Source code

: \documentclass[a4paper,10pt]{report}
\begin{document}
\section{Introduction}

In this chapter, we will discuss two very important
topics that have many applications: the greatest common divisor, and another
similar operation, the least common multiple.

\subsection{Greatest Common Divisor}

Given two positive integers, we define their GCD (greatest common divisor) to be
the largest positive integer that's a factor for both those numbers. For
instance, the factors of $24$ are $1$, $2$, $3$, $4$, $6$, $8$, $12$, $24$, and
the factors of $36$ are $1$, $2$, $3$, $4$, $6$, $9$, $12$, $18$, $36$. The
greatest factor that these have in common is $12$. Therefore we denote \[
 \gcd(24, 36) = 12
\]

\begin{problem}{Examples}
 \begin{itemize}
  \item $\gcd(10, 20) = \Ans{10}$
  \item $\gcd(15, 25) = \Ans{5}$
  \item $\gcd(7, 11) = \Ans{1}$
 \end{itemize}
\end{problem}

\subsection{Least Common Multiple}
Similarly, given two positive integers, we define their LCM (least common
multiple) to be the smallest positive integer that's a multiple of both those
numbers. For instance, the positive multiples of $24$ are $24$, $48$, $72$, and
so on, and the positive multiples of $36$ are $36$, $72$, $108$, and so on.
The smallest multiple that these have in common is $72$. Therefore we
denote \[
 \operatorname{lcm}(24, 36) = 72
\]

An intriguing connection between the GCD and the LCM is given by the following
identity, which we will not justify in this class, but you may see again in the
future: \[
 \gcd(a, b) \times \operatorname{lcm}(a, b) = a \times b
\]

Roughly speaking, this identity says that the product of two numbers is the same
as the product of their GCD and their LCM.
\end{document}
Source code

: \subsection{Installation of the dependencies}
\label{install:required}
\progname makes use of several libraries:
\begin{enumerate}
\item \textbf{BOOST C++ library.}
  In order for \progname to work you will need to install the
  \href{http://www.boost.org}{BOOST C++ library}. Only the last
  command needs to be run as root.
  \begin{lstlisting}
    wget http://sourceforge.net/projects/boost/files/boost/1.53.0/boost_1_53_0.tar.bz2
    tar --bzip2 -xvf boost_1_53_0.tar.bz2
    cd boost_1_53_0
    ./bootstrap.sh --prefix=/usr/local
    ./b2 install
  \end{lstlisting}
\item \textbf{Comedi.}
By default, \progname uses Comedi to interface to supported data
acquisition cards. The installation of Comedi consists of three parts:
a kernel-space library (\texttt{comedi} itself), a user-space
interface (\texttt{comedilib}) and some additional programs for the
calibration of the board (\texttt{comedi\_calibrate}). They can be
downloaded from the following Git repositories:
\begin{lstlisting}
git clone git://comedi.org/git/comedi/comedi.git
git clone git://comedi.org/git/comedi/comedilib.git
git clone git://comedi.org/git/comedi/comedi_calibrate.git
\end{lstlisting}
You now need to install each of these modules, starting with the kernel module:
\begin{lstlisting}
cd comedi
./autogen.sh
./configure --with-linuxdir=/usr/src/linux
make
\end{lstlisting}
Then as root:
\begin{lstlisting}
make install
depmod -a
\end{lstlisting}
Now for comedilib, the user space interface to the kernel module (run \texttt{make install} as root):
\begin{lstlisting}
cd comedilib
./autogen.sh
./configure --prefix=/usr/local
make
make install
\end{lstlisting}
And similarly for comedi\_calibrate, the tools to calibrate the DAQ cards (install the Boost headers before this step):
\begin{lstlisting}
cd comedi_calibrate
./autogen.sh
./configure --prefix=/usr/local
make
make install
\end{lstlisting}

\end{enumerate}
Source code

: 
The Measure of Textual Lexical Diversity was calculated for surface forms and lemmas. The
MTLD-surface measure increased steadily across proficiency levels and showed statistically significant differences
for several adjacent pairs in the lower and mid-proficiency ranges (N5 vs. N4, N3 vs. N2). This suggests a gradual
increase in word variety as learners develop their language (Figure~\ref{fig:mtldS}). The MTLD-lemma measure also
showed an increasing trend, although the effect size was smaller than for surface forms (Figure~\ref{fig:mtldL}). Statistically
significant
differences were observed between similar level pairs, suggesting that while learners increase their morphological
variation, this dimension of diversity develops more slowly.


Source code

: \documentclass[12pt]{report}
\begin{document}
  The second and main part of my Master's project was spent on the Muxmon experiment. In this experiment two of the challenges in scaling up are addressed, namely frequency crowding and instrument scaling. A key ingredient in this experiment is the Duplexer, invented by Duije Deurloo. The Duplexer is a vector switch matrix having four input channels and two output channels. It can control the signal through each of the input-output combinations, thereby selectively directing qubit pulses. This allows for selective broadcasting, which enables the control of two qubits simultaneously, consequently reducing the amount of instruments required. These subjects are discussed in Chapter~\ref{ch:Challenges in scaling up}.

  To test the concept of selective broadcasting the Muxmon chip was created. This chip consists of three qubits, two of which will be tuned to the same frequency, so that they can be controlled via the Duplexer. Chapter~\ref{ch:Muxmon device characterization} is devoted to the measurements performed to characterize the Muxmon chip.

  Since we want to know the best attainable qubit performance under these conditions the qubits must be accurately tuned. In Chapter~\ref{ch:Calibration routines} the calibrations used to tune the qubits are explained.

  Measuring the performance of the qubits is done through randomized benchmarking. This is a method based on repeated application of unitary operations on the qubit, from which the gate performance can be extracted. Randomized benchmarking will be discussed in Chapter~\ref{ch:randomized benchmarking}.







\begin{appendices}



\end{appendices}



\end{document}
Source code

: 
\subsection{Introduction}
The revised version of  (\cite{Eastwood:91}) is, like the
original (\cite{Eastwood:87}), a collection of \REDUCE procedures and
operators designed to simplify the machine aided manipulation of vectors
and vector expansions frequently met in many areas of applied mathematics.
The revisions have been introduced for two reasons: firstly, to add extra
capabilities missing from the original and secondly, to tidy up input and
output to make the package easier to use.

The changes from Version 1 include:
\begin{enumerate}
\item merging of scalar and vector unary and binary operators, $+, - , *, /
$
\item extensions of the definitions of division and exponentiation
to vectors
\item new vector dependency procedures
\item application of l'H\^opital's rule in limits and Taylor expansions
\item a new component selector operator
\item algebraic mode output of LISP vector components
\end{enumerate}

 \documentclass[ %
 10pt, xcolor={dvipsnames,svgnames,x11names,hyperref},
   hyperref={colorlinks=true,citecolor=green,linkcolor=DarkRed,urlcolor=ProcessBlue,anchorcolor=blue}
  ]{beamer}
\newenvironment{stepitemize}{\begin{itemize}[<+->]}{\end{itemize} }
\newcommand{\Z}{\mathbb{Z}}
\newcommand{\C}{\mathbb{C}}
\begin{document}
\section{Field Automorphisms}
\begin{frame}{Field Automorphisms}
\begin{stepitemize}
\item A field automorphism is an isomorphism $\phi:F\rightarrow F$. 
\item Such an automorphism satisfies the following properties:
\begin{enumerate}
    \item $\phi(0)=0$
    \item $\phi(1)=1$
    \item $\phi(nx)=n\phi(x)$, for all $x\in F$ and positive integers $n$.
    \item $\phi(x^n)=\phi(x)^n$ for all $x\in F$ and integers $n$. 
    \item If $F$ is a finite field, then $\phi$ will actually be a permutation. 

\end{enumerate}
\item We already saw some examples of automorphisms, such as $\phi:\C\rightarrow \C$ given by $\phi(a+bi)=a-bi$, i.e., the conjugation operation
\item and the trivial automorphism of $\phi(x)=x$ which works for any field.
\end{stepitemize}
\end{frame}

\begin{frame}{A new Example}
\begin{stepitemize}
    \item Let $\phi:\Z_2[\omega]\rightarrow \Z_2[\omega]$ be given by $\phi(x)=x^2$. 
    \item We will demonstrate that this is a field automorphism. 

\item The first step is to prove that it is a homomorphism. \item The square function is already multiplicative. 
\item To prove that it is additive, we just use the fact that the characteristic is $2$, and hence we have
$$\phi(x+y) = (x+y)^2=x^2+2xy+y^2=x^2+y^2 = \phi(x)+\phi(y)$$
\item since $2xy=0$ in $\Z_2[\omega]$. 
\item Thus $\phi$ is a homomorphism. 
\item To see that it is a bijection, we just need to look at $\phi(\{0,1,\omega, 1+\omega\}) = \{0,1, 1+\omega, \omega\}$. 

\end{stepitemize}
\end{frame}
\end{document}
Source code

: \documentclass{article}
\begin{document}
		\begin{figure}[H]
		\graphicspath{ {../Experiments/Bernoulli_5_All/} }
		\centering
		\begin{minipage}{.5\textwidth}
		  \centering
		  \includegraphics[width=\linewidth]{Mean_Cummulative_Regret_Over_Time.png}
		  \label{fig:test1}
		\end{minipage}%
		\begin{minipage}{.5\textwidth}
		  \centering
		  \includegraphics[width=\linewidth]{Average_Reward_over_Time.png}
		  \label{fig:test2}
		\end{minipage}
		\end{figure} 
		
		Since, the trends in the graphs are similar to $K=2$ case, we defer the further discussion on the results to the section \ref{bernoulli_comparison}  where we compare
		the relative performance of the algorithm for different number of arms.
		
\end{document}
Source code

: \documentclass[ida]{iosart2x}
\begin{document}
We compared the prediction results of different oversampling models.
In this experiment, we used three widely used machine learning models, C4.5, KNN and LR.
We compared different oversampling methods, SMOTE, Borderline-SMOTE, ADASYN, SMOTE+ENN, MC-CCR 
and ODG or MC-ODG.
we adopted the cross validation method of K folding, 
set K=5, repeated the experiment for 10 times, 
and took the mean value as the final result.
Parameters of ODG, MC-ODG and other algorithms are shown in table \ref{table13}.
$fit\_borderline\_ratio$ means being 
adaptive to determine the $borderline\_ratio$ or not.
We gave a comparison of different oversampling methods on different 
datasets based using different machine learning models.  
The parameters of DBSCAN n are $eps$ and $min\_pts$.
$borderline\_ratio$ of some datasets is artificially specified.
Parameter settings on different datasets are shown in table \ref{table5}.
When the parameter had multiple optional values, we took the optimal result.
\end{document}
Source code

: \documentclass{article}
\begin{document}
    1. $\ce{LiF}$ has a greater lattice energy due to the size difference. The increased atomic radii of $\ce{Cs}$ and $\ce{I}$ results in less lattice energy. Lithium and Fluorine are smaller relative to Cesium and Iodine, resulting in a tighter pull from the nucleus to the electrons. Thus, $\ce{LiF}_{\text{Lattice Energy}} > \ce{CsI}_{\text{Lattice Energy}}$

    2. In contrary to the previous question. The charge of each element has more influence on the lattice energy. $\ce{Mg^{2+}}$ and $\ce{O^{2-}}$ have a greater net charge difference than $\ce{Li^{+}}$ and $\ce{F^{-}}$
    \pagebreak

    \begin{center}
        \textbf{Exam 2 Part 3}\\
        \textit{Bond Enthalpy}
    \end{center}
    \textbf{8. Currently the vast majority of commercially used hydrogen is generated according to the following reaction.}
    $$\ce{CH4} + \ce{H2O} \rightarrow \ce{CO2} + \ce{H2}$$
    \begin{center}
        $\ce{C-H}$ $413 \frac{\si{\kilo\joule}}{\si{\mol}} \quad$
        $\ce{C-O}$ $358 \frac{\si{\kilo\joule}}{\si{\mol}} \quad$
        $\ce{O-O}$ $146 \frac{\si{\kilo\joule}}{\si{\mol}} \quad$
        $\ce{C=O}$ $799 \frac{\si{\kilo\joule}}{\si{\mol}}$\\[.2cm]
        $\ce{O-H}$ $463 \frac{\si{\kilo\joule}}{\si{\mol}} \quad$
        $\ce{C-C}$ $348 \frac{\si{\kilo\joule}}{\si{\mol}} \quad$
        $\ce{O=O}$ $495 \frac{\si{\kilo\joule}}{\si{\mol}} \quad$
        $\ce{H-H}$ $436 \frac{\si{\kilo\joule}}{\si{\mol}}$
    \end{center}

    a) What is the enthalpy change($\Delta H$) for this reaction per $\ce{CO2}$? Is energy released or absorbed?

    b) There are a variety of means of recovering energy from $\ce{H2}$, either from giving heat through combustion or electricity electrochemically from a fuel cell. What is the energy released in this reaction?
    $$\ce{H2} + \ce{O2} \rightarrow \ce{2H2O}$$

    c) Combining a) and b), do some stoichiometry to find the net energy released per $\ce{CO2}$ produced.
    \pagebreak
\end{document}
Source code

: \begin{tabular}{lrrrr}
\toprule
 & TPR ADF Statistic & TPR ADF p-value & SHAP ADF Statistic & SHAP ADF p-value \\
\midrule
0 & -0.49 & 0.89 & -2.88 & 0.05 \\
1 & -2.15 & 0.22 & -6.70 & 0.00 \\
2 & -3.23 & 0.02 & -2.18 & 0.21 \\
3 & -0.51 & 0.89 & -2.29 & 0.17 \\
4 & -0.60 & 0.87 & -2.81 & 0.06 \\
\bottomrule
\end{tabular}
=======
* _WHAT THE TASK ASKS_
Every line above that includes "textbf" counts toward one total; give that total by itself.

* _WRITTEN ANSWER_
4